Every line in the records below with the string "that" is to be copied out.

*** Excerpted data ***

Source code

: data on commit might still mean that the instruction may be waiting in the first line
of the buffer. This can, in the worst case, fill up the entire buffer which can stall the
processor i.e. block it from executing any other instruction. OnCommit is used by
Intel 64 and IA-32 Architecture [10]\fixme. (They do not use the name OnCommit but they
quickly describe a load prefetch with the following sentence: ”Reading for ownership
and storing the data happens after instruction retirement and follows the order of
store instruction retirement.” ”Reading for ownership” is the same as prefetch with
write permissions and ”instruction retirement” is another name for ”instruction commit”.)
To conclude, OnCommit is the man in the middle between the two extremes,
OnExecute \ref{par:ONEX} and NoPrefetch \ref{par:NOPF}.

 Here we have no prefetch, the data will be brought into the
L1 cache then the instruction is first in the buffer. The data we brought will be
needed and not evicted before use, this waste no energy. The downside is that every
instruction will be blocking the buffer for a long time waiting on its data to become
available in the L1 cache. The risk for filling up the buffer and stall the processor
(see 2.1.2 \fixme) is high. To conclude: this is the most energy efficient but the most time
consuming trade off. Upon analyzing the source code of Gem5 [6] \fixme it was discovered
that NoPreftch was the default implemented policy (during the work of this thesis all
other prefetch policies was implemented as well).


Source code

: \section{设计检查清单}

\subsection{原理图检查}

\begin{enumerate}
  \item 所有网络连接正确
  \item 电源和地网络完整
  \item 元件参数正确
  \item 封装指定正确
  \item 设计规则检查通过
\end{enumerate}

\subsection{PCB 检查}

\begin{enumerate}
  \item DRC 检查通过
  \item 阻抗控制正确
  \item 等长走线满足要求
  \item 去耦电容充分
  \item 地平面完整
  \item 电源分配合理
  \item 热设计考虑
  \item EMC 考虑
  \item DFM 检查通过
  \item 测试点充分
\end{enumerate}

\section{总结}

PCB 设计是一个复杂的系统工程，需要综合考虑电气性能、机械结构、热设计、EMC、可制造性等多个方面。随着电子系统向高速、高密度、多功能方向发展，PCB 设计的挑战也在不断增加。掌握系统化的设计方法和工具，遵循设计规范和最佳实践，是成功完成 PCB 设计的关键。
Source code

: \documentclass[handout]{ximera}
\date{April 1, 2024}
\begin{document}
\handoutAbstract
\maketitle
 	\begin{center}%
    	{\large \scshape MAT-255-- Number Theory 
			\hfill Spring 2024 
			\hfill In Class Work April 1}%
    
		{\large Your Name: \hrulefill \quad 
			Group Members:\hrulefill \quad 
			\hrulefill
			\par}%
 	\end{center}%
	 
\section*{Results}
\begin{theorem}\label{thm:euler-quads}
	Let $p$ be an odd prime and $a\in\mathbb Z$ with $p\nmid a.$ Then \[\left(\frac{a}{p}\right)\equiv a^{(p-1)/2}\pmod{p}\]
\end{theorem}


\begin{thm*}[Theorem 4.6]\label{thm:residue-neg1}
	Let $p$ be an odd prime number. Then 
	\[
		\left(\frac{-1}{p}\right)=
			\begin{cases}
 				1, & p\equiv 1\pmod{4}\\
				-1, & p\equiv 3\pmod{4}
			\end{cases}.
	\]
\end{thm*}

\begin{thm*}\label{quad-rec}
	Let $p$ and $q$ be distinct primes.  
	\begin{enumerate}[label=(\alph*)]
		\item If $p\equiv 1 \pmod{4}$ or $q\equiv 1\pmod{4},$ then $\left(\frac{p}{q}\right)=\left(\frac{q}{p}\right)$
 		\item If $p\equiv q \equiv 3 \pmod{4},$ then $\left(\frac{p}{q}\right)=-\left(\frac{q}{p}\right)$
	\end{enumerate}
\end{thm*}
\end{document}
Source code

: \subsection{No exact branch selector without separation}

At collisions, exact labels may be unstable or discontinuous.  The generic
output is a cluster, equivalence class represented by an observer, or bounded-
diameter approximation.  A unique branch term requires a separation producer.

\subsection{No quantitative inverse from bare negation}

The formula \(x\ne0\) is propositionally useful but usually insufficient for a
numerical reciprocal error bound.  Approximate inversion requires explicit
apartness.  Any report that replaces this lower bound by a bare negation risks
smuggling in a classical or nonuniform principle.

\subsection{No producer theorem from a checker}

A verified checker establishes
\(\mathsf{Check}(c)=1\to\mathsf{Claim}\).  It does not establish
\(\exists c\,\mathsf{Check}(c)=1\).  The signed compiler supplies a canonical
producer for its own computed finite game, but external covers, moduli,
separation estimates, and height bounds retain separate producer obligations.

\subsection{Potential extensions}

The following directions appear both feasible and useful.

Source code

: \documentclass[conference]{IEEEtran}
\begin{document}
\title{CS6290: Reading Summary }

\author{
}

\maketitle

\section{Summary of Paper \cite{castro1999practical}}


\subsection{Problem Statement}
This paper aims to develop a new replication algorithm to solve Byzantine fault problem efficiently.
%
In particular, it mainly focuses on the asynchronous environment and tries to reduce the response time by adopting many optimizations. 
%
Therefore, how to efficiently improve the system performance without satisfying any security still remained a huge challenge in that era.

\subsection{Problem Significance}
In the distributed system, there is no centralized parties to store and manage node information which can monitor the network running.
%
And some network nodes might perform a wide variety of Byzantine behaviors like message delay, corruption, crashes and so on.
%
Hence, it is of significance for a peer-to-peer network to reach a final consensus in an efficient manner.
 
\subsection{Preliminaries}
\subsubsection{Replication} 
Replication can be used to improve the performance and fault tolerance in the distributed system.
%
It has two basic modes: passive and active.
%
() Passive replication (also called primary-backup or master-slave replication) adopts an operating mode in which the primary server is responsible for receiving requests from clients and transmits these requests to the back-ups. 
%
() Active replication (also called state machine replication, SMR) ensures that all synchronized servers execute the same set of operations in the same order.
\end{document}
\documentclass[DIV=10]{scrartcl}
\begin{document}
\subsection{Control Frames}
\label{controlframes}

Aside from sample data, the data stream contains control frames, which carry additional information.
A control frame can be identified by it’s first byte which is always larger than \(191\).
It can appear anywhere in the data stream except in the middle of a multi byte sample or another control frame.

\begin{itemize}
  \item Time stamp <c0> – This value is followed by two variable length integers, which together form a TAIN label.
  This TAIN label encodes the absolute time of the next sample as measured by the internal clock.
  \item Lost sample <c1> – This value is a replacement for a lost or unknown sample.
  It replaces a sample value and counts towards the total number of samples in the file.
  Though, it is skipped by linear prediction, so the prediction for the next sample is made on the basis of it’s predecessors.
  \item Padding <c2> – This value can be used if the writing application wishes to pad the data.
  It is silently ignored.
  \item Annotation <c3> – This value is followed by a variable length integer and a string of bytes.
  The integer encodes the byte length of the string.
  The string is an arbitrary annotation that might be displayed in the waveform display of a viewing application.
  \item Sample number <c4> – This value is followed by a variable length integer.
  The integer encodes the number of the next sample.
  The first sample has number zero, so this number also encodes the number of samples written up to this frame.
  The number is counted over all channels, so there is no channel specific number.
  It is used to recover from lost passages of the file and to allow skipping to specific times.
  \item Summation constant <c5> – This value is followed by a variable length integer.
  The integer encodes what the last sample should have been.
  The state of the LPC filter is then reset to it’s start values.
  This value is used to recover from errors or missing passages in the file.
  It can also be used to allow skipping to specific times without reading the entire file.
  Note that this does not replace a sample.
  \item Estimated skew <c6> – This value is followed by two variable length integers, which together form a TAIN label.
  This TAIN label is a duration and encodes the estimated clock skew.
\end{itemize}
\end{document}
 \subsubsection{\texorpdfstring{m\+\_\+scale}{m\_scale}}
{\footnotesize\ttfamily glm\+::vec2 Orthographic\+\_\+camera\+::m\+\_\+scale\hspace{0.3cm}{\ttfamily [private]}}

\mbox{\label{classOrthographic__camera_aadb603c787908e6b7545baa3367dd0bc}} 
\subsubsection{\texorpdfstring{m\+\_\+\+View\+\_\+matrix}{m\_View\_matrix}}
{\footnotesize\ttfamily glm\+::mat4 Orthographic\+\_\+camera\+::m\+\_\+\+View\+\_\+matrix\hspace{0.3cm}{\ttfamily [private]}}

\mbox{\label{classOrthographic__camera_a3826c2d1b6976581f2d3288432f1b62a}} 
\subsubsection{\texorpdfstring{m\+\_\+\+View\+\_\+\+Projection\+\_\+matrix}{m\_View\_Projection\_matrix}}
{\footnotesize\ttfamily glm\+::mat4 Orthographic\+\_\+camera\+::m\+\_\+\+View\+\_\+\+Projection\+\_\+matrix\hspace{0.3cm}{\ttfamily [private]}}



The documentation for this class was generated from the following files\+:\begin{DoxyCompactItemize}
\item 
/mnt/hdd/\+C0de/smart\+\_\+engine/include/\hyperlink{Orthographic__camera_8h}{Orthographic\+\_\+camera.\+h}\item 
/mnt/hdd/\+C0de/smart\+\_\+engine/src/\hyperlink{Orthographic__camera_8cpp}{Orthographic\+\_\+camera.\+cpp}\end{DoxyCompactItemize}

*** End of Excerpted data ***

Reply to the task.
: data on commit might still mean that the instruction may be waiting in the first line
needed and not evicted before use, this waste no energy. The downside is that every
that NoPreftch was the default implemented policy (during the work of this thesis all
apartness.  Any report that replaces this lower bound by a bare negation risks
Therefore, how to efficiently improve the system performance without satisfying any security still remained a huge challenge in that era.
() Active replication (also called state machine replication, SMR) ensures that all synchronized servers execute the same set of operations in the same order.
  The string is an arbitrary annotation that might be displayed in the waveform display of a viewing application.
  Note that this does not replace a sample.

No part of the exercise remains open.